(Plain-text document sources)
((

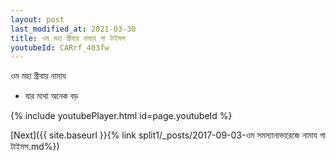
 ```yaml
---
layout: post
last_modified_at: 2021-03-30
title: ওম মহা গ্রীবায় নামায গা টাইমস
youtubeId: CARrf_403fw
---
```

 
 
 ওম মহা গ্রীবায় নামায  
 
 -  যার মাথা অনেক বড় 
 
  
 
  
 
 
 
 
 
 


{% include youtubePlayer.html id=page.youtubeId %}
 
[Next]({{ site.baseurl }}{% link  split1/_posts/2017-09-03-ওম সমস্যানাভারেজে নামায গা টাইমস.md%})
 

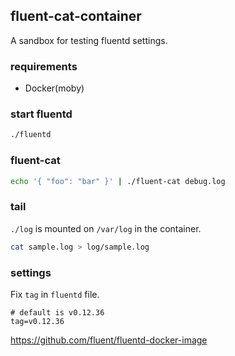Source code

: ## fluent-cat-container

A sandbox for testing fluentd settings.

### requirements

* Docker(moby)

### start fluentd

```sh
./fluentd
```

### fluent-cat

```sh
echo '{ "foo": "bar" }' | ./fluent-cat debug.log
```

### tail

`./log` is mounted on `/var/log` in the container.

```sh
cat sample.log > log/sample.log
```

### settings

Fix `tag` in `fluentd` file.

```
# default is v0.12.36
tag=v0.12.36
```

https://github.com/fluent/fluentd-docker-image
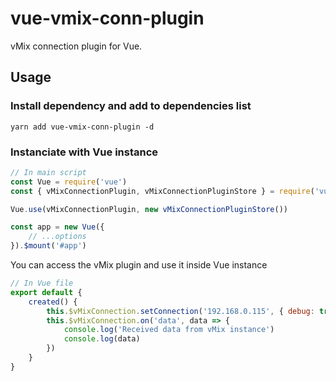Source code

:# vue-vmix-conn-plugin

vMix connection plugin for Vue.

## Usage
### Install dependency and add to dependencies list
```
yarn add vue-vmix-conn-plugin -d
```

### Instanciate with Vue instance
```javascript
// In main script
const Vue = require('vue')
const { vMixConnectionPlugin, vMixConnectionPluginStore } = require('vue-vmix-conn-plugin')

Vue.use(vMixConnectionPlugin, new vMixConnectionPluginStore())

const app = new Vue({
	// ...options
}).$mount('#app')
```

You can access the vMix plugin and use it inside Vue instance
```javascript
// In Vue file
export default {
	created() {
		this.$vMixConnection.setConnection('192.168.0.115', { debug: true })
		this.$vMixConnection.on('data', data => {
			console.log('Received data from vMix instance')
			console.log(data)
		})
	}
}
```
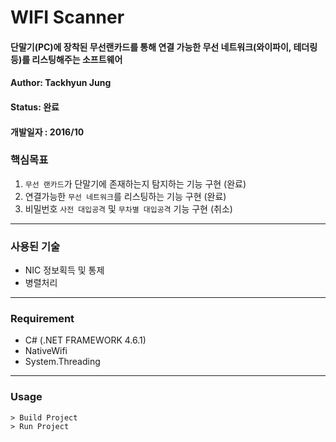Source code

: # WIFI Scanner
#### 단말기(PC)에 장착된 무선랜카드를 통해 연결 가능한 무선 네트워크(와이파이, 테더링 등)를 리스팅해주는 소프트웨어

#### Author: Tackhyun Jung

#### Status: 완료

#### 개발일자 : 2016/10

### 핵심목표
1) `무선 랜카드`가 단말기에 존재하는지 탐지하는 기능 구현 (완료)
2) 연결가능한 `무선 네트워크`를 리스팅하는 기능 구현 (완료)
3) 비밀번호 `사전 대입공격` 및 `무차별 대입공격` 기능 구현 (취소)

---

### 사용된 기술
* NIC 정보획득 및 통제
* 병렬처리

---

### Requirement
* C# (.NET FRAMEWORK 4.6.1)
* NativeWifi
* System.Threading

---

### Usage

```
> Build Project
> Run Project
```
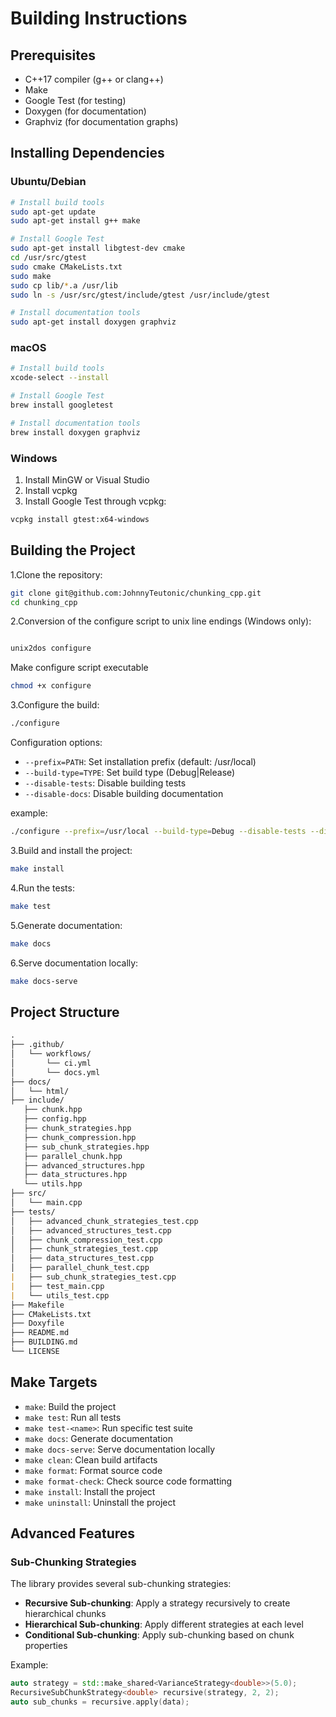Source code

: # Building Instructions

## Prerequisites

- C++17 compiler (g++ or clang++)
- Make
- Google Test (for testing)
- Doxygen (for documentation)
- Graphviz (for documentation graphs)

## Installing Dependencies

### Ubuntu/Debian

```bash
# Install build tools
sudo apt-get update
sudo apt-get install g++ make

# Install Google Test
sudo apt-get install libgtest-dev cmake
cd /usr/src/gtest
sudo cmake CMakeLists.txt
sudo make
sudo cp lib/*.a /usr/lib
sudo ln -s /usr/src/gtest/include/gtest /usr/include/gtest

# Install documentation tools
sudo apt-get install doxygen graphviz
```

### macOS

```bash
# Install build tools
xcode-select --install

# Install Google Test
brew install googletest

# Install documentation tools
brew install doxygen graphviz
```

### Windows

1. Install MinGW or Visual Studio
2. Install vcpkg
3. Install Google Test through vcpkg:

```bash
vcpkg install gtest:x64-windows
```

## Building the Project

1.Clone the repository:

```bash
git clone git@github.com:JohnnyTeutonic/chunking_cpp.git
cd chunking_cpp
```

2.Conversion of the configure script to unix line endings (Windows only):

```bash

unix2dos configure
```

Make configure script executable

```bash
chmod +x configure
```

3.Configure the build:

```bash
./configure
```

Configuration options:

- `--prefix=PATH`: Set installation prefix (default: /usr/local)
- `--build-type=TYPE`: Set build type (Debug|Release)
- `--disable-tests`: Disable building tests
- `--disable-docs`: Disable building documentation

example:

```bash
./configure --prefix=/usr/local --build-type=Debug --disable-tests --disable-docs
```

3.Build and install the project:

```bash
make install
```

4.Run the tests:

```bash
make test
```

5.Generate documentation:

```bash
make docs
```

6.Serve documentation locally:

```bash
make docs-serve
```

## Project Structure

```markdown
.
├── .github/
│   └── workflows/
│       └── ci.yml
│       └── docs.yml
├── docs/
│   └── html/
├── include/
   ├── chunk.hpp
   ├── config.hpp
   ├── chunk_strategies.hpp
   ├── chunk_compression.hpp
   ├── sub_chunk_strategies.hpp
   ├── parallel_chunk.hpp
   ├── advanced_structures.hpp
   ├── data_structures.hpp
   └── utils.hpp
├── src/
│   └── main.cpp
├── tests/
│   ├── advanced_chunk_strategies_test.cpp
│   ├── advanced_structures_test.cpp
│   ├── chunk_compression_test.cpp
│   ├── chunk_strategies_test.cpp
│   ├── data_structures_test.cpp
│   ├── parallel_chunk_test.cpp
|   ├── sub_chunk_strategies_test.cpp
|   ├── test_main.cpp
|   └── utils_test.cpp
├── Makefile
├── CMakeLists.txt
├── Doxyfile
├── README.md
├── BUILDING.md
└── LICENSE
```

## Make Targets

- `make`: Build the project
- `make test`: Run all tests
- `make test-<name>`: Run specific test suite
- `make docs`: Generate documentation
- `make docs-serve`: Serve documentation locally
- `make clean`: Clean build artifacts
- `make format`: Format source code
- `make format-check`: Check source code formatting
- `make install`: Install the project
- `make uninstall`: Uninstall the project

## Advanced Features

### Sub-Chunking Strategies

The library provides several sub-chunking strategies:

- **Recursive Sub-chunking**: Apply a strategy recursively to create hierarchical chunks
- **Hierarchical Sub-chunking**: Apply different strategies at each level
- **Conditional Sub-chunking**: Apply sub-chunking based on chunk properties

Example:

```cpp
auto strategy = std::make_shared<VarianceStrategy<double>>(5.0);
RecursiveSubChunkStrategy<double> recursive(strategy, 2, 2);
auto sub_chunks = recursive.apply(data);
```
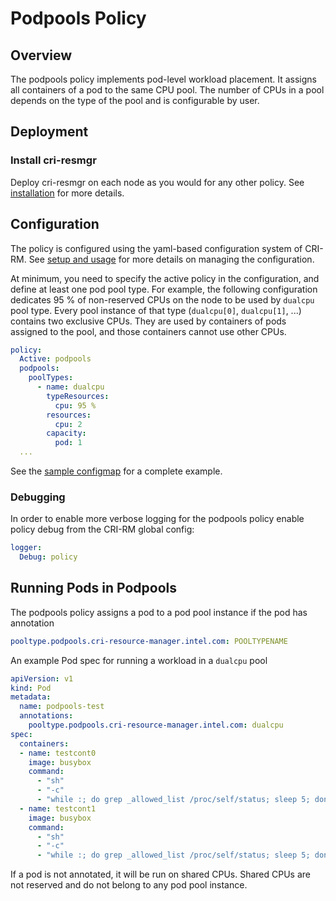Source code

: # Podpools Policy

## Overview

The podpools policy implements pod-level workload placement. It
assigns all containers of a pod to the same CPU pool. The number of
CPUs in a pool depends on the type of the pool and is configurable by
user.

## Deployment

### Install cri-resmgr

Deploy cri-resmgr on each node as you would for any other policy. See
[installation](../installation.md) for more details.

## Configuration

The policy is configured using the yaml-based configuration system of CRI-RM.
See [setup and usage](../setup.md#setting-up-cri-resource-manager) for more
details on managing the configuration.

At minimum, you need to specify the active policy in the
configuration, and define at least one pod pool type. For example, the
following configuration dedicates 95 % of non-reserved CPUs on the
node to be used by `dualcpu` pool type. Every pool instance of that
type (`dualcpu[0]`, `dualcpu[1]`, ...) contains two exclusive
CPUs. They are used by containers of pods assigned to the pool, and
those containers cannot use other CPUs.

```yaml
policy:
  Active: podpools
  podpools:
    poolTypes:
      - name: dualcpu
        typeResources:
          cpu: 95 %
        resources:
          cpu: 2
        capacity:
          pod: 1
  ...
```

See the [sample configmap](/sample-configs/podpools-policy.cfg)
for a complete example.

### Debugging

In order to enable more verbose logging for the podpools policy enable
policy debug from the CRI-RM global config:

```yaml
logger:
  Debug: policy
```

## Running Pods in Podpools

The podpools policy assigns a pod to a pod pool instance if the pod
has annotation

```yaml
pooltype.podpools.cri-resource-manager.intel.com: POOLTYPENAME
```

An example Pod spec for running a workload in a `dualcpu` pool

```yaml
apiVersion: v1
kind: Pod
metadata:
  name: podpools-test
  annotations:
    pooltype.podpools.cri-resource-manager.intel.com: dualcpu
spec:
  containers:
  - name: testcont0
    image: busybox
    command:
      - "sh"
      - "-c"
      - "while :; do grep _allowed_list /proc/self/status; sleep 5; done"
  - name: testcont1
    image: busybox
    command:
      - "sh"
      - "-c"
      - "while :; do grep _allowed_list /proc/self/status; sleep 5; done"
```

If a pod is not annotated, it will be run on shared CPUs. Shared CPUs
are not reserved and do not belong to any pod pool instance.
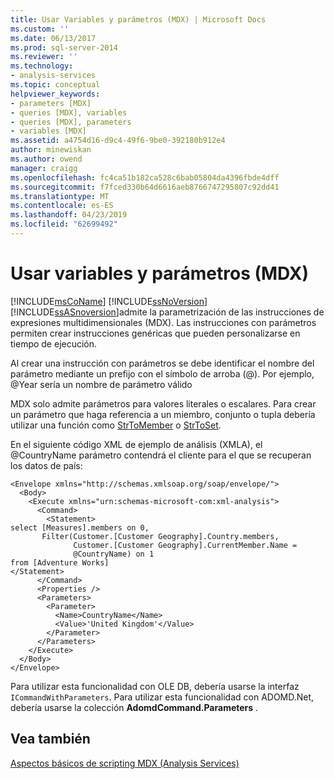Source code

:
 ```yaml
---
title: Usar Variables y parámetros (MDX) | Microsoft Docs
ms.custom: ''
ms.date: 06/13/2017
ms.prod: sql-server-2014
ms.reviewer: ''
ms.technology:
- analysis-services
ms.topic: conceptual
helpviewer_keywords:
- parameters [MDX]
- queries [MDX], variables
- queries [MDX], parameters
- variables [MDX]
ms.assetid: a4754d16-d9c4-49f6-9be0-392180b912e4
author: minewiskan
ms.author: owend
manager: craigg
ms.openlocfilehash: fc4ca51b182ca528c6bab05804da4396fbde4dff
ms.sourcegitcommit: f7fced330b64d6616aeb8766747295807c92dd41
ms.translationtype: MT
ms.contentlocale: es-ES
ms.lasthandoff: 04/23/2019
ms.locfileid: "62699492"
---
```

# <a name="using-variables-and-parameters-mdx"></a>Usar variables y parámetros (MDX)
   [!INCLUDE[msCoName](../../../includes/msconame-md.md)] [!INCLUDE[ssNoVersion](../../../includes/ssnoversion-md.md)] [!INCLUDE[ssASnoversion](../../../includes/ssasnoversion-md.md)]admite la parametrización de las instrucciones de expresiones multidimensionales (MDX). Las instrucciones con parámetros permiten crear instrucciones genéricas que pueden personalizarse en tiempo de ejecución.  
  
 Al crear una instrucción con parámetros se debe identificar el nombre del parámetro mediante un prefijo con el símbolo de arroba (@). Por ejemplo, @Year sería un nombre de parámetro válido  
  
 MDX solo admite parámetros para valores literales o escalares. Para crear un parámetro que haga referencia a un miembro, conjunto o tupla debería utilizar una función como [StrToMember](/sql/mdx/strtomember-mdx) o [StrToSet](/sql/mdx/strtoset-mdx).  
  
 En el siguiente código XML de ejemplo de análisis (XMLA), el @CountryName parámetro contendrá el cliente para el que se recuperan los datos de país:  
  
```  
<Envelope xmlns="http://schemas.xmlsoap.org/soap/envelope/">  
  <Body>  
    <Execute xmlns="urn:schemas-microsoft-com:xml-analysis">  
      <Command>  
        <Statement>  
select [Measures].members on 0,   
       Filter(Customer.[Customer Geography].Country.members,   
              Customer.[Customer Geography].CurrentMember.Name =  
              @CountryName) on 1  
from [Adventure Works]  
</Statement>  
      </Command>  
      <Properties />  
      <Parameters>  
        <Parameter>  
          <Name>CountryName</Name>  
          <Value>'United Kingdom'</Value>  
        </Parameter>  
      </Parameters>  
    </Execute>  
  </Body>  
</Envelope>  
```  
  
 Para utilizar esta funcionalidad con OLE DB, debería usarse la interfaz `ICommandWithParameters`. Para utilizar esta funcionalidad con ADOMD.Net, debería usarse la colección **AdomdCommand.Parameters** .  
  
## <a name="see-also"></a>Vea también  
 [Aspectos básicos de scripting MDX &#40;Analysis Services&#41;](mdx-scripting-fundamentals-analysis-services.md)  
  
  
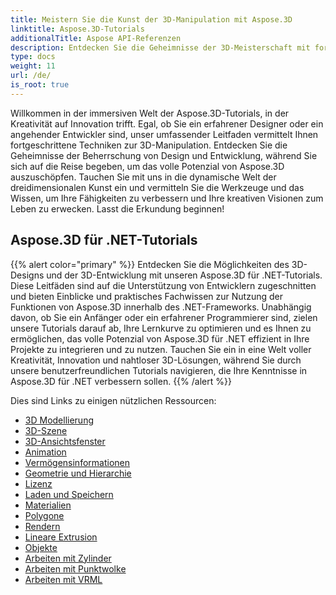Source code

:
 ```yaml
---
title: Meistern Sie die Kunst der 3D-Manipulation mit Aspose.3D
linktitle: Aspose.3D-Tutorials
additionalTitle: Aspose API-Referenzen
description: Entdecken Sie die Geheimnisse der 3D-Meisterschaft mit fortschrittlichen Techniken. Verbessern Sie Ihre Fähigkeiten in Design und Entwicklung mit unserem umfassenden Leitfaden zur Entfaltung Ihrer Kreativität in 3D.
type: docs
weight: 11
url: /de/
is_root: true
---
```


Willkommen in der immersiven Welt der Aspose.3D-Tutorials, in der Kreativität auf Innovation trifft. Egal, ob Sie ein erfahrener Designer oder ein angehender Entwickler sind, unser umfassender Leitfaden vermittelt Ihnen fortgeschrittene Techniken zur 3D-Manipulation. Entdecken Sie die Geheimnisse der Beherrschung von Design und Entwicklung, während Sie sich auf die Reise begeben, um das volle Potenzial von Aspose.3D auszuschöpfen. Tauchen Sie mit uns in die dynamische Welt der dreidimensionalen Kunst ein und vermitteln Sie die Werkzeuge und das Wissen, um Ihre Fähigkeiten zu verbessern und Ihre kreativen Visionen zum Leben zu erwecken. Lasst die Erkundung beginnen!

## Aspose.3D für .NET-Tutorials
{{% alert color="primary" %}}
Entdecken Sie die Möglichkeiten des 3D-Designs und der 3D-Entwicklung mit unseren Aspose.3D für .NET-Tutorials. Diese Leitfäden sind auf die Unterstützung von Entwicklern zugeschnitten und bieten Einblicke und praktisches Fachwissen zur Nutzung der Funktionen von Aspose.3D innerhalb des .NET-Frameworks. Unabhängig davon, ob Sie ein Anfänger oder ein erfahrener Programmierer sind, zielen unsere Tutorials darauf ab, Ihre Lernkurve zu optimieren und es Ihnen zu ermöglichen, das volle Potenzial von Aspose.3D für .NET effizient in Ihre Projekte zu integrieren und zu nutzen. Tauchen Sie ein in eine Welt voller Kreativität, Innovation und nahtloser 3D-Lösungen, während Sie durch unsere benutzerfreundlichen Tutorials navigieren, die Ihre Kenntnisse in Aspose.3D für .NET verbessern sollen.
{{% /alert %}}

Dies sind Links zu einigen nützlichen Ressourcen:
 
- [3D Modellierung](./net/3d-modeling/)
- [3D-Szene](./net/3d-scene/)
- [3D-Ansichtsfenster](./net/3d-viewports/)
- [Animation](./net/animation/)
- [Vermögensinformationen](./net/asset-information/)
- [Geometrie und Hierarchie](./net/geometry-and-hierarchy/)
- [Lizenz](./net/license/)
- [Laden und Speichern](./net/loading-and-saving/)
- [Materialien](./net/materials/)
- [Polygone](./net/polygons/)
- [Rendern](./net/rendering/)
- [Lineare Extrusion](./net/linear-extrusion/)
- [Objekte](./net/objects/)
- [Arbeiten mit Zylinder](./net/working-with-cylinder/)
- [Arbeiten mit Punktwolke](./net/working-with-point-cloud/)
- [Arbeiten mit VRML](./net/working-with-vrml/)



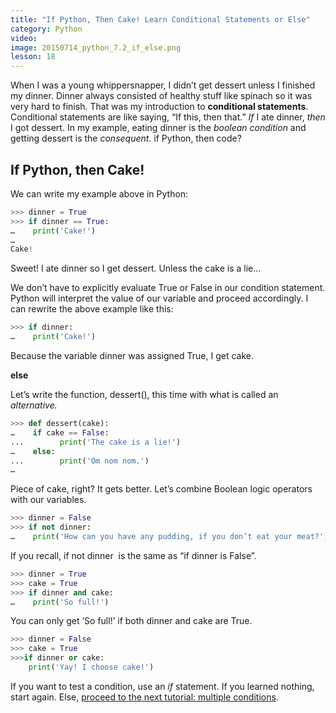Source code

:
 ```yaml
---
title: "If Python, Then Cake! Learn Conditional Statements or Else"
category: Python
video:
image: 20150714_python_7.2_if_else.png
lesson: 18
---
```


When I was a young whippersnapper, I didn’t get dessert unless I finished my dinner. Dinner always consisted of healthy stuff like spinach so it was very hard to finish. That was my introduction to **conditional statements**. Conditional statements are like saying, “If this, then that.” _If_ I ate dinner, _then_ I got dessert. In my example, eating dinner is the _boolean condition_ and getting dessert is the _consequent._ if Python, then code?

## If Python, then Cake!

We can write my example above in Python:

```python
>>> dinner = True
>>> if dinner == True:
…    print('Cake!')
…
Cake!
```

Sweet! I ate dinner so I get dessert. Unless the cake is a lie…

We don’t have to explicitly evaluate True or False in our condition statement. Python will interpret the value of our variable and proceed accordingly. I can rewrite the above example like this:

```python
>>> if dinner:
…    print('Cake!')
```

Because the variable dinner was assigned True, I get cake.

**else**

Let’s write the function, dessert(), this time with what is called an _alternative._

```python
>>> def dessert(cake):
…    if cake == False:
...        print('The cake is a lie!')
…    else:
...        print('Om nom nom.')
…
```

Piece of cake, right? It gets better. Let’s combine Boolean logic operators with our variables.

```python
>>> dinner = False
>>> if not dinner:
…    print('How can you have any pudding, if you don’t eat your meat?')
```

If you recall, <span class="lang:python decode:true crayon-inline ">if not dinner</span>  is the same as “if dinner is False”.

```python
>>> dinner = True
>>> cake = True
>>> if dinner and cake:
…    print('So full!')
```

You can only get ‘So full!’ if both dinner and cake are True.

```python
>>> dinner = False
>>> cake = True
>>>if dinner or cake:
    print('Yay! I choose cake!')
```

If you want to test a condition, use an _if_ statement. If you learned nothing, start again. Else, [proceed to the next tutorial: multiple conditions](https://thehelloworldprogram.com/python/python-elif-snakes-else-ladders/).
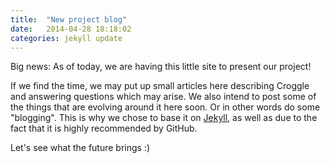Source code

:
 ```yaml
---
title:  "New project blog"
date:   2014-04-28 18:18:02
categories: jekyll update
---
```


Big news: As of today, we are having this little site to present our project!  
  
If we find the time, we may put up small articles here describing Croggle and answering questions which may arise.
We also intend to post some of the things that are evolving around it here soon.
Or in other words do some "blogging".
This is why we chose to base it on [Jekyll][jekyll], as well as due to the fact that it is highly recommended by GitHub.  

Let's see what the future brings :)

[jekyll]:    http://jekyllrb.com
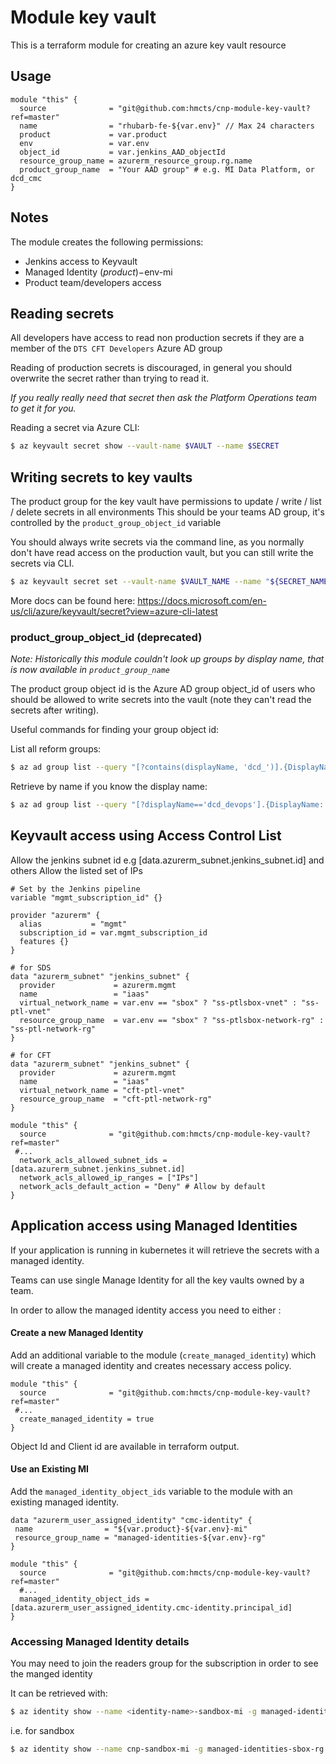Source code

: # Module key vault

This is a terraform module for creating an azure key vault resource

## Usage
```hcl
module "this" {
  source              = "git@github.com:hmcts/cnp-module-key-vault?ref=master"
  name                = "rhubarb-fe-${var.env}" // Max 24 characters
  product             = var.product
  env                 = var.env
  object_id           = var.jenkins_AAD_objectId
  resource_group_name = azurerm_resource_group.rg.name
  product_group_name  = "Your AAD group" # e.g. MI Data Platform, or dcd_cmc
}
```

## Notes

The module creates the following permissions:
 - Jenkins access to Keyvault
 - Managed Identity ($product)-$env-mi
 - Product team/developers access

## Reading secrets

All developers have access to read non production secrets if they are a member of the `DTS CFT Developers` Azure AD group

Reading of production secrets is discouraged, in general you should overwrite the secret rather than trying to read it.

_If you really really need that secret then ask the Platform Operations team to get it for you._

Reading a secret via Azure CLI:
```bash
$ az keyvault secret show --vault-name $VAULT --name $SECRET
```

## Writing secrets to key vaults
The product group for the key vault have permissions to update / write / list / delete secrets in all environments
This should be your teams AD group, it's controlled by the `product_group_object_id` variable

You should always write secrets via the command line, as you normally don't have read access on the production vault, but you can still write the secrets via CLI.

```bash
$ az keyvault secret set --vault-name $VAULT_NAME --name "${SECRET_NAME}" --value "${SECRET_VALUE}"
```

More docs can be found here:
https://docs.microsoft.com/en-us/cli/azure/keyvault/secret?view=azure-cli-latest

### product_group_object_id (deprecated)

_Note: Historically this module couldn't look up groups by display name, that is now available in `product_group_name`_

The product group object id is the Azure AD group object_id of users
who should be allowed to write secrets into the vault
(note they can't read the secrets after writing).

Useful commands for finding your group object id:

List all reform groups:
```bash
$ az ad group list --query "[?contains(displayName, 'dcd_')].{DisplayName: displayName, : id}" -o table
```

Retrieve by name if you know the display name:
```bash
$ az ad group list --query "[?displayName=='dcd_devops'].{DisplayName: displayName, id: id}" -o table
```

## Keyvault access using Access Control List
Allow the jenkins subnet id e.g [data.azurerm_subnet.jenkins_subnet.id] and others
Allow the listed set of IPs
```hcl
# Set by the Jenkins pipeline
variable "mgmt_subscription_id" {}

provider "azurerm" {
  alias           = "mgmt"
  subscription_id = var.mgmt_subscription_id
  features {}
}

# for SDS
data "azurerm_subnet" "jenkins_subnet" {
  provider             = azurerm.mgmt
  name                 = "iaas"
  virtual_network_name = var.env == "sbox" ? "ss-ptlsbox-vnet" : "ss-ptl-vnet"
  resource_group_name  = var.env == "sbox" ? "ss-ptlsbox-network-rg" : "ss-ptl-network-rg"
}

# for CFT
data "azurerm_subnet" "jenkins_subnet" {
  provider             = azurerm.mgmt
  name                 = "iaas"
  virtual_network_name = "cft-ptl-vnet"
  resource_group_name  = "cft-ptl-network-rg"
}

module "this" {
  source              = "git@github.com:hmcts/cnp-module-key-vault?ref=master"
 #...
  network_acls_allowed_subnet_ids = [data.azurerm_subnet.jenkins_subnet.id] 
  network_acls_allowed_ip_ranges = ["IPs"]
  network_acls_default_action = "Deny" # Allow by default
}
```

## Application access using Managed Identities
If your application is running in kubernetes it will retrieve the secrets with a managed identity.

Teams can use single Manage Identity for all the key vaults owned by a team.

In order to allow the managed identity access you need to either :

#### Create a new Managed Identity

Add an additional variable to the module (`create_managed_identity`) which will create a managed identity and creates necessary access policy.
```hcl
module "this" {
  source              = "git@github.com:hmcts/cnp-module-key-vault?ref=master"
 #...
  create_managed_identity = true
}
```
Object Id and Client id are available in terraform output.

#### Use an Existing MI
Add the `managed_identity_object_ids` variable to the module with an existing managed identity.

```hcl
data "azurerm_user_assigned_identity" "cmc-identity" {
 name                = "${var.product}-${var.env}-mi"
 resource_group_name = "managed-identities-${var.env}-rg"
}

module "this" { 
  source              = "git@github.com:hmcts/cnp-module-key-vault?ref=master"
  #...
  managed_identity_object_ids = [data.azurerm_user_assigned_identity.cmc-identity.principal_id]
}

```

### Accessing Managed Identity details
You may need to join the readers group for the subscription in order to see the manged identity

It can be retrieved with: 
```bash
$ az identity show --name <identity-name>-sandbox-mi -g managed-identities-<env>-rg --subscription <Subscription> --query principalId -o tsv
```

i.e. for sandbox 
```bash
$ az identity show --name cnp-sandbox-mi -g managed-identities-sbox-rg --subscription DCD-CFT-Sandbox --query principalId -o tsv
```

))

Only the lines from the beginning of the records up to and including the line with "# WIFI Scanner" should appear, exactly as they are, and no pictures.

Answer to the problem »
 ```yaml
---
layout: post
last_modified_at: 2021-03-30
title: ওম মহা গ্রীবায় নামায গা টাইমস
youtubeId: CARrf_403fw
---
```

 
 
 ওম মহা গ্রীবায় নামায  
 
 -  যার মাথা অনেক বড় 
 
  
 
  
 
 
 
 
 
 


{% include youtubePlayer.html id=page.youtubeId %}
 
[Next]({{ site.baseurl }}{% link  split1/_posts/2017-09-03-ওম সমস্যানাভারেজে নামায গা টাইমস.md%})
 

Source code

: ## fluent-cat-container

A sandbox for testing fluentd settings.

### requirements

* Docker(moby)

### start fluentd

```sh
./fluentd
```

### fluent-cat

```sh
echo '{ "foo": "bar" }' | ./fluent-cat debug.log
```

### tail

`./log` is mounted on `/var/log` in the container.

```sh
cat sample.log > log/sample.log
```

### settings

Fix `tag` in `fluentd` file.

```
# default is v0.12.36
tag=v0.12.36
```

https://github.com/fluent/fluentd-docker-image
Source code

:# vue-vmix-conn-plugin

vMix connection plugin for Vue.

## Usage
### Install dependency and add to dependencies list
```
yarn add vue-vmix-conn-plugin -d
```

### Instanciate with Vue instance
```javascript
// In main script
const Vue = require('vue')
const { vMixConnectionPlugin, vMixConnectionPluginStore } = require('vue-vmix-conn-plugin')

Vue.use(vMixConnectionPlugin, new vMixConnectionPluginStore())

const app = new Vue({
	// ...options
}).$mount('#app')
```

You can access the vMix plugin and use it inside Vue instance
```javascript
// In Vue file
export default {
	created() {
		this.$vMixConnection.setConnection('192.168.0.115', { debug: true })
		this.$vMixConnection.on('data', data => {
			console.log('Received data from vMix instance')
			console.log(data)
		})
	}
}
```
Source code

: # WIFI Scanner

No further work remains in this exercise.